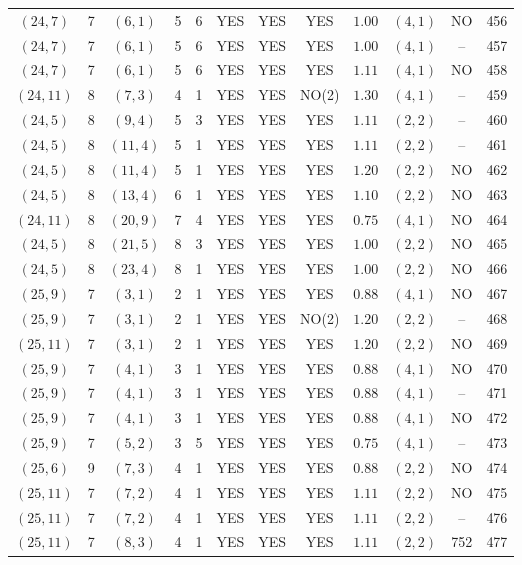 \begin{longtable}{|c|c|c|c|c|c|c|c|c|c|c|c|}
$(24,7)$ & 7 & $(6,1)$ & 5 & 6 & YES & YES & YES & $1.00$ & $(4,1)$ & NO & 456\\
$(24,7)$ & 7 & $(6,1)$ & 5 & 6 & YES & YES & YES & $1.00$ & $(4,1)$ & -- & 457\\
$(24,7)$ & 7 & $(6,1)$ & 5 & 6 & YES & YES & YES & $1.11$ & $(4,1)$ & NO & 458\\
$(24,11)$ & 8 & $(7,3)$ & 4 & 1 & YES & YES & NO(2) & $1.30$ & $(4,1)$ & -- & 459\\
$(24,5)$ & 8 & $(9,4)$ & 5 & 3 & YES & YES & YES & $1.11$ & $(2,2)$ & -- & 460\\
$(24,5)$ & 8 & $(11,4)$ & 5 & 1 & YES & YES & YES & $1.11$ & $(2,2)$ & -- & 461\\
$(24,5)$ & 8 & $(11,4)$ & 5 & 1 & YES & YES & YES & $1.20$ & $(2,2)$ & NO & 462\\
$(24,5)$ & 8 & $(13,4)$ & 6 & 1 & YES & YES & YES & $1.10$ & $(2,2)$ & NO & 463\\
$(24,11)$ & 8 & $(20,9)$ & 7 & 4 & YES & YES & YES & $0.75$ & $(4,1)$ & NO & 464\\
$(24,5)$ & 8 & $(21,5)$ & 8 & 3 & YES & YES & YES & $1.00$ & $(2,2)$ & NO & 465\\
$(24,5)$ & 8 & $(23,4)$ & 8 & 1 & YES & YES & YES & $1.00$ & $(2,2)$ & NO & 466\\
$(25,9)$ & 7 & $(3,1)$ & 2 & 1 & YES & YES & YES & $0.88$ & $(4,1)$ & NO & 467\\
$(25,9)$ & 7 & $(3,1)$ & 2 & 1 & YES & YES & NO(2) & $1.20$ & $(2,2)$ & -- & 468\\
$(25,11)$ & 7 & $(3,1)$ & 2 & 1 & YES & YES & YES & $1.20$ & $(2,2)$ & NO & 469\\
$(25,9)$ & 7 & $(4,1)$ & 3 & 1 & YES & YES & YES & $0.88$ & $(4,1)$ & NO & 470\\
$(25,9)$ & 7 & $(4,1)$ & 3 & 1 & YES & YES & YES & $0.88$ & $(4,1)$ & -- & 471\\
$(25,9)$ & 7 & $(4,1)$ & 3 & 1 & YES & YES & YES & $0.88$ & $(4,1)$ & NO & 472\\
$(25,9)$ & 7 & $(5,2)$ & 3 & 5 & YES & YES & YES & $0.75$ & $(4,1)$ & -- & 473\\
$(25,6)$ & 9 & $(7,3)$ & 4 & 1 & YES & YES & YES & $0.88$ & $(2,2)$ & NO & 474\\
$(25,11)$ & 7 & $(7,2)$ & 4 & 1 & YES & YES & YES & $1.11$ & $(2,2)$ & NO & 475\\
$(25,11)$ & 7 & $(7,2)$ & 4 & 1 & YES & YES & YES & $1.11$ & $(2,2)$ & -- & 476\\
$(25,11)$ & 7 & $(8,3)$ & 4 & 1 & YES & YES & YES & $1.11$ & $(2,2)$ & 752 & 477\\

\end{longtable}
--
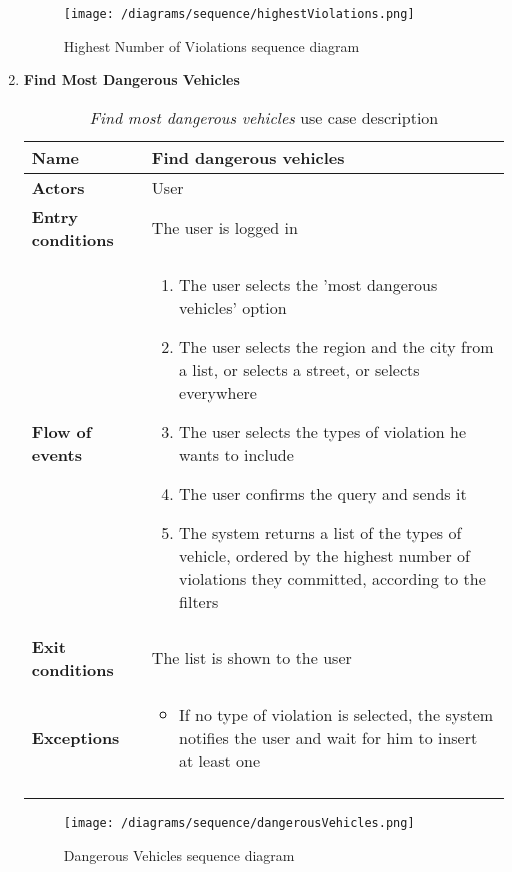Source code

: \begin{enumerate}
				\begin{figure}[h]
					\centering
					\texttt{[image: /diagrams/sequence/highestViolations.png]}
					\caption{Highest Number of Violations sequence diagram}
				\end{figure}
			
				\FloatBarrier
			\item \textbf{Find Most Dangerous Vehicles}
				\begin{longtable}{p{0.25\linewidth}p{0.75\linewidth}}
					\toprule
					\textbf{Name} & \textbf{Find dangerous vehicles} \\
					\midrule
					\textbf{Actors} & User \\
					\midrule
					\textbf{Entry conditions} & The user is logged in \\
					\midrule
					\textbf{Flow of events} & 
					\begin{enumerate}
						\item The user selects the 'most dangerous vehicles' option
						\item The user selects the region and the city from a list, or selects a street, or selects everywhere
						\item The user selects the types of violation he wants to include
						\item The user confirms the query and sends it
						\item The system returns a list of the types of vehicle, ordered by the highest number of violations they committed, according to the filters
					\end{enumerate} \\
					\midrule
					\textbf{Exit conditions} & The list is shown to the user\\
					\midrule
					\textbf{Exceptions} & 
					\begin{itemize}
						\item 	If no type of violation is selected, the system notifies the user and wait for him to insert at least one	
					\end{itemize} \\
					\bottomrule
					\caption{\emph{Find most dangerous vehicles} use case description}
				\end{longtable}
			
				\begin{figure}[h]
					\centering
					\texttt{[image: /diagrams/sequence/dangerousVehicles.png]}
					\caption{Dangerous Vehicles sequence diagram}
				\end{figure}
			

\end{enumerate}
---
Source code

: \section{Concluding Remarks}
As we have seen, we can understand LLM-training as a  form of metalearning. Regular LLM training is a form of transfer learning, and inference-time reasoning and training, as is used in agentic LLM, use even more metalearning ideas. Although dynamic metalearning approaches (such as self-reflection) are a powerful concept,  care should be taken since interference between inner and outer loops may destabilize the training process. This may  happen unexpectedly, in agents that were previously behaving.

> [Work request]
Filter the entries above and return only the lines holding "image".

> [Finished exercise]
					\texttt{[image: /diagrams/sequence/highestViolations.png]}
					\texttt{[image: /diagrams/sequence/dangerousVehicles.png]}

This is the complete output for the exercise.